From mboxrd@z Thu Jan  1 00:00:00 1970
From: Jan Kara <jack@suse.cz>
Subject: Re: [PATCH 41/51] writeback: make wakeup_flusher_threads() handle
 multiple bdi_writeback's
Date: Fri, 3 Jul 2015 15:02:13 +0200
Message-ID: <20150703130213.GM23329@quack.suse.cz>
References: <1432329245-5844-1-git-send-email-tj@kernel.org>
 <1432329245-5844-42-git-send-email-tj@kernel.org>
 <20150701081528.GB7252@quack.suse.cz>
 <20150702023706.GK26440@mtj.duckdns.org>
Mime-Version: 1.0
Content-Type: text/plain; charset=us-ascii
Cc: Jan Kara <jack@suse.cz>, axboe@kernel.dk,
	linux-kernel@vger.kernel.org, hch@infradead.org,
	hannes@cmpxchg.org, linux-fsdevel@vger.kernel.org,
	vgoyal@redhat.com, lizefan@huawei.com, cgroups@vger.kernel.org,
	linux-mm@kvack.org, mhocko@suse.cz, clm@fb.com,
	fengguang.wu@intel.com, david@fromorbit.com, gthelen@google.com,
	khlebnikov@yandex-team.ru
To: Tejun Heo <tj@kernel.org>
Return-path: <linux-fsdevel-owner@vger.kernel.org>
Received: from cantor2.suse.de ([195.135.220.15]:35629 "EHLO mx2.suse.de"
	rhost-flags-OK-OK-OK-OK) by vger.kernel.org with ESMTP
	id S1754824AbbGCNCU (ORCPT <rfc822;linux-fsdevel@vger.kernel.org>);
	Fri, 3 Jul 2015 09:02:20 -0400
Content-Disposition: inline
In-Reply-To: <20150702023706.GK26440@mtj.duckdns.org>
Sender: linux-fsdevel-owner@vger.kernel.org
List-ID: <linux-fsdevel.vger.kernel.org>

On Wed 01-07-15 22:37:06, Tejun Heo wrote:
> Hello,
> 
> On Wed, Jul 01, 2015 at 10:15:28AM +0200, Jan Kara wrote:
> > I was looking at who uses wakeup_flusher_threads().

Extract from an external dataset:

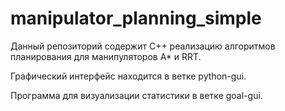 # manipulator_planning_simple
Данный репозиторий содержит С++ реализацию алгоритмов планирования для манипуляторов A* и RRT. 

Графический интерфейс находится в ветке python-gui.

Программа для визуализации статистики в ветке goal-gui.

There are two usecases:
> > 
> > 1) sync() - we want to writeback everything
> > 2) We want to relieve memory pressure by cleaning and subsequently
> >    reclaiming pages.
> > 
> > Neither of these cares about number of pages too much if you write enough.
> 
> What's enough tho?  Saying "yeah let's try about 1000 pages" is one
> thing and "let's try about 1000 pages on each of 100 cgroups" is a
> quite different operation.  Given the nature of "let's try to write
> some", I'd venture to say that writing somewhat less is an a lot
> better behavior than possibly trying to write out possibly huge amount
> given that the amount of fluctuation such behaviors may cause
> system-wide and how non-obvious the reasons for such fluctuations
> would be.
> 
> > So similarly as we don't split the passed nr_pages argument among bdis, I
> 
> bdi's are bound by actual hardware.  wb's aren't.  This is a purely
> logical construct and there can be a lot of them.  Again, trying to
> write 1024 pages on each of 100 devices and trying to write 1024 * 100
> pages to single device are quite different.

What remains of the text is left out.